Available under a Creative Commons Attribution Non-Commercial Share Alike 4.0 International Licence


Computer Sciences

Publication Details

A dissertation submitted in partial fulfilment of the requirements of Technological University Dublin for the degree of M.Sc. in Computing (Data Science Stream), 2021.


A network intrusion detection system (NIDS) is one important element to mitigate cybersecurity risks, the NIDS allow for detecting anomalies in a network which may be a cyberattack to a corporate network environment. A NIDS can be seen as a classification problem where the ultimate goal is to distinguish between malicious traffic among a majority of benign traffic. Researches on NIDS are often performed using outdated datasets that don’t represent the actual cyberspace. Datasets such as the CICIDS2018 address this gap by being generated from attacks and an infrastructure that reflects an up-to-date scenario.

A problem may arise when machine learning classification algorithms are trained on a dataset that presents class imbalance towards a majority, which is the case of CICIDS2018 data where the majority class is skewed to legitimate traffic. Such problem can be tackled by modifying a dataset probability distribution by augmenting the existing data to achieve balance in the dataset.

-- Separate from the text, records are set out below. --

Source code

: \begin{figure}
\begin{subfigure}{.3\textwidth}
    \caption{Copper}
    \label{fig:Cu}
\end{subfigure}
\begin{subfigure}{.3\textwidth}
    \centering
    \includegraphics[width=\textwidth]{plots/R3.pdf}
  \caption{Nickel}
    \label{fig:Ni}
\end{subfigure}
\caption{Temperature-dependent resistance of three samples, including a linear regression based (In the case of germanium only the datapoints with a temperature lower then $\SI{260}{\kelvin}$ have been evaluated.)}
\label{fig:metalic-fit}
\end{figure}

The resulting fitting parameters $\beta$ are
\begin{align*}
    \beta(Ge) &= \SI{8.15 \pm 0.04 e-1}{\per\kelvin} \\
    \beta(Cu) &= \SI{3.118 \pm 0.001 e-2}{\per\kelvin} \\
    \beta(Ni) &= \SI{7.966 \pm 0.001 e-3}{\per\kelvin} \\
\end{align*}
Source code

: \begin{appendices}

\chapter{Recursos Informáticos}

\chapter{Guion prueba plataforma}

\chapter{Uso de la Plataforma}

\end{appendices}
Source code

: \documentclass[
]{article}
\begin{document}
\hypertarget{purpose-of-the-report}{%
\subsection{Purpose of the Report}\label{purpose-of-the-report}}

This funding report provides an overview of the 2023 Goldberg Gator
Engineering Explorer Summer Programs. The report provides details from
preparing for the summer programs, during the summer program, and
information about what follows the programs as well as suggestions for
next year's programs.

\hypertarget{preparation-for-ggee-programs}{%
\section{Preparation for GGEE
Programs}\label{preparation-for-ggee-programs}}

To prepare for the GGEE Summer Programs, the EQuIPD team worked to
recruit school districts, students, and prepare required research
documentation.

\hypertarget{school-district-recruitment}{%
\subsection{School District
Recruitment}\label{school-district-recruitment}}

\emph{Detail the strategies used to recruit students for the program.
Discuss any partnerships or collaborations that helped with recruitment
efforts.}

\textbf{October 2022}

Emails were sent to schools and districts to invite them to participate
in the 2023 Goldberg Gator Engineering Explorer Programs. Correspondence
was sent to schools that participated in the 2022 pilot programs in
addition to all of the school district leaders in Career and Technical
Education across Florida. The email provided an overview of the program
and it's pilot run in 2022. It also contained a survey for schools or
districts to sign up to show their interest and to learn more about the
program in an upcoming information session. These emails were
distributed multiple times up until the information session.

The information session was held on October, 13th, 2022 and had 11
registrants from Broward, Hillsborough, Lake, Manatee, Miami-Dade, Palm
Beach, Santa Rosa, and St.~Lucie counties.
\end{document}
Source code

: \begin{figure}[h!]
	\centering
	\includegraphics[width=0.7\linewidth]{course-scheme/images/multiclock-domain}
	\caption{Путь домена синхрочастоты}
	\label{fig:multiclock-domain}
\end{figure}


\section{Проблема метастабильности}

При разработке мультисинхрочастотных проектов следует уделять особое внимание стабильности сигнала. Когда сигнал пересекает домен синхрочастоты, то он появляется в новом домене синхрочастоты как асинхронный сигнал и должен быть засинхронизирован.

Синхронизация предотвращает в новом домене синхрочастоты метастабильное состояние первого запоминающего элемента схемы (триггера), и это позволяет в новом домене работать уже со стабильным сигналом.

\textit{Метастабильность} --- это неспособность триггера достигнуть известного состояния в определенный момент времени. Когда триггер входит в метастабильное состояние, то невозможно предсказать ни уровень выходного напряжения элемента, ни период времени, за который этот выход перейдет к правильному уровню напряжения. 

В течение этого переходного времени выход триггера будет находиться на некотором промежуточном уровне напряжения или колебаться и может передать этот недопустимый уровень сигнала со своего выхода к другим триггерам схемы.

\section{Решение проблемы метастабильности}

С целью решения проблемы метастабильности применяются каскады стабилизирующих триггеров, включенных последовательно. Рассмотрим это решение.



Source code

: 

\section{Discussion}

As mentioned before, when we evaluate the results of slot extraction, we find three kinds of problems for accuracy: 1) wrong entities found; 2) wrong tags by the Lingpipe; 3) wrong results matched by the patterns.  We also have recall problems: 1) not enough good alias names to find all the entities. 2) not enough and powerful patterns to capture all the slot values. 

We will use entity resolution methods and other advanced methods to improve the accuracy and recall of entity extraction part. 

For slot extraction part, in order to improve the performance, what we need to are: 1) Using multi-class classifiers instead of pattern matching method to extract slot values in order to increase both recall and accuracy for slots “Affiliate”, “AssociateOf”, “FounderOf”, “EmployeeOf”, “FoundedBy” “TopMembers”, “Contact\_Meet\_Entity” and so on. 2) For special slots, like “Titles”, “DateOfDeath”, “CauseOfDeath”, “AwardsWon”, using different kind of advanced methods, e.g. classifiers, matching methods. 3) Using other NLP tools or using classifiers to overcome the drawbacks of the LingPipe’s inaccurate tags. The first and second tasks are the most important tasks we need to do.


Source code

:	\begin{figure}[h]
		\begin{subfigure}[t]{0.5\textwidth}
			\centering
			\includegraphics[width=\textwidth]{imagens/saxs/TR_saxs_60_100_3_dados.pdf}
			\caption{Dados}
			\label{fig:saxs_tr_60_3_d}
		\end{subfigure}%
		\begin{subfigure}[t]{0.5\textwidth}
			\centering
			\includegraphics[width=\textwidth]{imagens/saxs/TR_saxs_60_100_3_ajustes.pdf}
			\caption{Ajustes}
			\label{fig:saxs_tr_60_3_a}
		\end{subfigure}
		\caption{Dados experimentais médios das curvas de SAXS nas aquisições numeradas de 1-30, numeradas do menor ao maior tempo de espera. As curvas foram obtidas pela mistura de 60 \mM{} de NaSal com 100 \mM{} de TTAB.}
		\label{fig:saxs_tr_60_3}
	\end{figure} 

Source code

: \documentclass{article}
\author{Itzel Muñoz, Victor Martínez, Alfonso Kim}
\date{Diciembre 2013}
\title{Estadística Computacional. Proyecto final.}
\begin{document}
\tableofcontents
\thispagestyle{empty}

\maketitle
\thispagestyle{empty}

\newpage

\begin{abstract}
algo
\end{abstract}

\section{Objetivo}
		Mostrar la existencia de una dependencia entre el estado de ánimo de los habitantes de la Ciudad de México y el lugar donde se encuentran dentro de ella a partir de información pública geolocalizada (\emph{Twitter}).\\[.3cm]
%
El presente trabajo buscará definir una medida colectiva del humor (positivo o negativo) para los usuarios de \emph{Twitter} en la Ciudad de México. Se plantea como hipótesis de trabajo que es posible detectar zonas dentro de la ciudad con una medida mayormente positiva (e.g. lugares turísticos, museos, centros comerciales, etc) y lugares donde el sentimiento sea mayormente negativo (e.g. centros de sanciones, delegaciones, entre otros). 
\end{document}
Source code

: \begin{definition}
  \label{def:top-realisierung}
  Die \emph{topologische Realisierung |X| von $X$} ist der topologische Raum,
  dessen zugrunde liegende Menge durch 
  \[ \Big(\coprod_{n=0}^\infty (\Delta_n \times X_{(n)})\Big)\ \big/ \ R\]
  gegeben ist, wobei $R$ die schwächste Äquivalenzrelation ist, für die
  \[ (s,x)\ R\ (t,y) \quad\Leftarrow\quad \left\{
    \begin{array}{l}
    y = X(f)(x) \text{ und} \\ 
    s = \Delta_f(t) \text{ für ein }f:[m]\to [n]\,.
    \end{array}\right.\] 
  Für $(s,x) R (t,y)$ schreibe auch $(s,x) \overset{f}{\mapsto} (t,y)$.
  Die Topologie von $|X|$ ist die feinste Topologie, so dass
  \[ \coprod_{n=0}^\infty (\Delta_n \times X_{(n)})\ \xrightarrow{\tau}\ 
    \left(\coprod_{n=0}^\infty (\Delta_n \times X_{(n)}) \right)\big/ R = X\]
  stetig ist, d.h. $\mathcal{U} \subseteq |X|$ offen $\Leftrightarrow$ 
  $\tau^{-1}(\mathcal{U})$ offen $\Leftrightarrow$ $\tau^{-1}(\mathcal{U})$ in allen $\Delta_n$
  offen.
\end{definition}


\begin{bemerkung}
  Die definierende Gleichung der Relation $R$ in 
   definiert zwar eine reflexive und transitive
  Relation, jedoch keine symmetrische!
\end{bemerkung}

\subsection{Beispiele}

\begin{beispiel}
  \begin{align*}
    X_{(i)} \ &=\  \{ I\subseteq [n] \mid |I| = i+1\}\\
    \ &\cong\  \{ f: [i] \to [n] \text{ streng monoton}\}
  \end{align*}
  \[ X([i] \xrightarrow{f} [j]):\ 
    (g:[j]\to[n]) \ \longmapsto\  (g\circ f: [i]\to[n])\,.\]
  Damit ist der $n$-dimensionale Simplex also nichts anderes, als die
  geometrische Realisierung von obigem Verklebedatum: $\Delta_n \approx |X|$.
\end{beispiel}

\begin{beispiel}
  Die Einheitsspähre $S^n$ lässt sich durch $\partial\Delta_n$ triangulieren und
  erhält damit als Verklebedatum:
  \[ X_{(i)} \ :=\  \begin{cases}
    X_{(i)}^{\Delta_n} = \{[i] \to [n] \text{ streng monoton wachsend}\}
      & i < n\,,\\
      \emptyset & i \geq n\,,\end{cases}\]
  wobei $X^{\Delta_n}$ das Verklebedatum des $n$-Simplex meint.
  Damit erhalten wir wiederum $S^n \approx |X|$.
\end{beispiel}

Many different methods can be used to do so, ranging from naive approaches like random oversampling or undersampling; Machine learning with SMOTE and Decision Trees; Or even sophisticated deep learning models such as the GAN and CTGAN.

An evaluation of the different data-augmentation methods for training a random forest classifier task showed that ROS and SMOTE are competitive in detecting attacks, while CTGAN demonstrated to better recognize benign samples and provide a balance between security and functionality for the network, however at a computational resource expense.